The alert sent out last week inadvertently identified Wolf Creek as one of the victims of the attack. An analysis of one of the tools used by the hackers had the stolen credentials of a plant employee, a senior engineer. A U.S. official acknowledged the error was not caught until after the alert was distributed.
According to a security researcher who has seen the report, the malware that activated the engineer’s username and password was designed to be used once the hackers were already inside the plant’s computer systems.
The tool tries to connect to non-public computers, and may have been intended to identify systems related to Wolf Creek’s generation plant, a part of the facility typically more modern than the nuclear reactor control room, according to a security expert who asked to note be identified because the alert is not public.
Even if there is no indication that the hackers gained access to those control systems, the design of the malware suggests they may have at least been looking for ways to do so, the expert said.
Stan Luke, the mayor of Burlington, the largest community near Wolf Creek, which is surrounded by corn fields and cattle pastures, said he learned about a cyber threat at the plant only recently, and then only through golfing buddies.
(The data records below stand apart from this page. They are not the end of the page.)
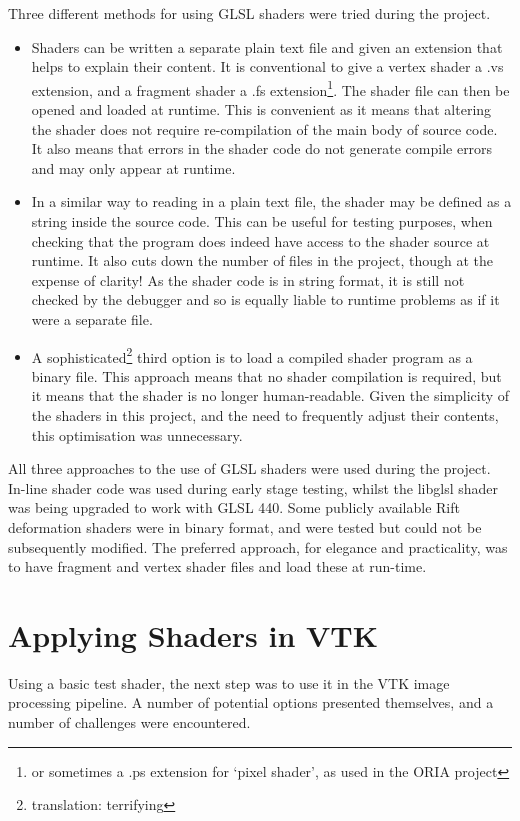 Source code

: \documentclass[MSc,paper=a4,pagesize=auto]{icldt}
\begin{document}
Three different methods for using GLSL shaders were tried during the project. 
\begin{itemize}
\item Shaders can be written a separate plain text file and given an extension that helps to explain their content. It is conventional to give a vertex shader a .vs extension, and a fragment shader a .fs extension\footnote{or sometimes a .ps extension for `pixel shader', as used in the ORIA project}. The shader file can then be opened and loaded at runtime. This is convenient as it means that altering the shader does not require re-compilation of the main body of source code. It also means that errors in the shader code do not generate compile errors and may only appear at runtime. 
\item In a similar way to reading in a plain text file, the shader may be defined as a string inside the source code. This can be useful for testing purposes, when checking that the program does indeed have access to the shader source at runtime. It also cuts down the number of files in the project, though at the expense of clarity! As the shader code is in string format, it is still not checked by the debugger and so is equally liable to runtime problems as if it were a separate file.
\item A sophisticated\footnote{translation: terrifying} third option is to load a compiled shader program as a binary file. This approach means that no shader compilation is required, but it means that the shader is no longer human-readable. Given the simplicity of the shaders in this project, and the need to frequently adjust their contents, this optimisation was unnecessary.
\end{itemize}

All three approaches to the use of GLSL shaders were used during the project. In-line shader code was used during early stage testing, whilst the libglsl shader was being upgraded to work with GLSL 440. Some publicly available Rift deformation shaders were in binary format, and were tested but could not be subsequently modified. The preferred approach, for elegance and practicality, was to have fragment and vertex shader files and load these at run-time.


\section{Applying Shaders in VTK}

Using a basic test shader, the next step was to use it in the VTK image processing pipeline. A number of potential options presented themselves, and a number of challenges were encountered.
\end{document}
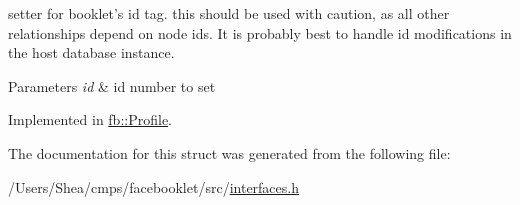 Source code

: setter for booklet's id tag.  this should be used with caution, as all other relationships depend on node ids. It is probably best to handle id modifications in the host database instance. 


\begin{DoxyParams}{Parameters}
{\em id} & id number to set \\
\hline
\end{DoxyParams}


Implemented in \hyperlink{classfb_1_1_profile_a8fe32885a03ac7c92675ede58a230f34}{fb\+::\+Profile}.



The documentation for this struct was generated from the following file\+:\begin{DoxyCompactItemize}
\item 
/\+Users/\+Shea/cmps/facebooklet/src/\hyperlink{interfaces_8h}{interfaces.\+h}\end{DoxyCompactItemize}
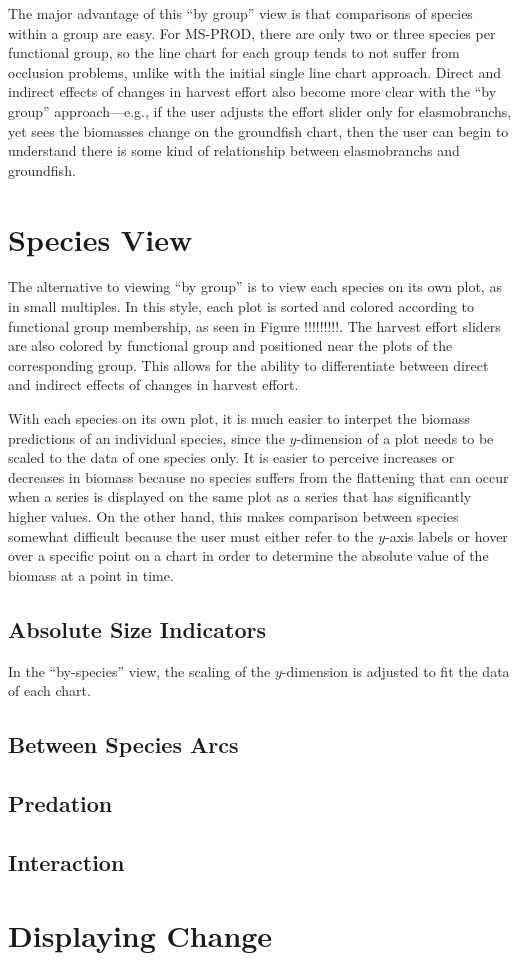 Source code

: The major advantage of this ``by group'' view is that comparisons of species within a group are easy.  For MS-PROD, there are only two or three species per functional group, so the line chart for each group tends to not suffer from occlusion problems, unlike with the initial single line chart approach.  Direct and indirect effects of changes in harvest effort also become more clear with the ``by group'' approach---e.g., if the user adjusts the effort slider only for elasmobranchs, yet sees the biomasses change on the groundfish chart, then the user can begin to understand there is some kind of relationship between elasmobranchs and groundfish.

\section{Species View}

The alternative to viewing ``by group'' is to view each species on its own plot, as in small multiples.  In this style, each plot is sorted and colored according to functional group membership, as seen in Figure !!!!!!!!!.  The harvest effort sliders are also colored by functional group and positioned near the plots of the corresponding group.  This allows for the ability to differentiate between direct and indirect effects of changes in harvest effort.

With each species on its own plot, it is much easier to interpet the biomass predictions of an individual species, since the $y$-dimension of a plot needs to be scaled to the data of one species only.  It is easier to perceive increases or decreases in biomass because no species suffers from the flattening that can occur when a series is displayed on the same plot as a series that has significantly higher values.  On the other hand, this makes comparison between species somewhat difficult because the user must either refer to the $y$-axis labels or hover over a specific point on a chart in order to determine the absolute value of the biomass at a point in time.

\subsection{Absolute Size Indicators}

In the ``by-species'' view, the scaling of the $y$-dimension is adjusted to fit the data of each chart.

\subsection{Between Species Arcs}

\subsection{Predation}

\subsection{Interaction}

\section{Displaying Change}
With a population of just 2,700, Burlington boasts a community pool with three water slides and a high school football stadium that would be the envy of any junior college. Luke said those amenities lead back to the tax dollars poured into the community by Wolf Creek, Coffey County’s largest employer with some 1,000 workers, 600 of whom live in the county.
E&E News first reported on digital attacks targeting U.S. nuclear plants, adding it was code-named Nuclear 17. A senior U.S. official told Bloomberg that there was a bigger breach of conventional plants, which could affect multiple regions.
Industry experts and U.S. officials say the attack is being taken seriously, in part because of recent events in Ukraine. Antova said that the Ukrainian power grid has been disrupted at least twice, first in 2015, and then in a more automated attack last year, suggesting the hackers are testing methods.
Scott Aaronson, executive director for security and business continuity at the Edison Electric Institute, an industry trade group, said utilities, grid operators and federal officials were already dissecting the attack on Ukraine’s electric sector to apply lessons in North America before the U.S. government issued the latest warning to ‘‘energy and critical manufacturing sectors.’’ The current threat is unrelated to recently publicized ransomware incidents or the CrashOverride malware, Aaronson said in an emailed statement.
Neither attack in Ukraine caused long-term damage. But with each escalation, the hackers may be gauging the world’s willingness to push back.
‘‘If you think about a typical war, some of the acts that have been taken against critical infrastructure in Ukraine and even in the U.S., those would be considered crossing red lines,’’ Antova said.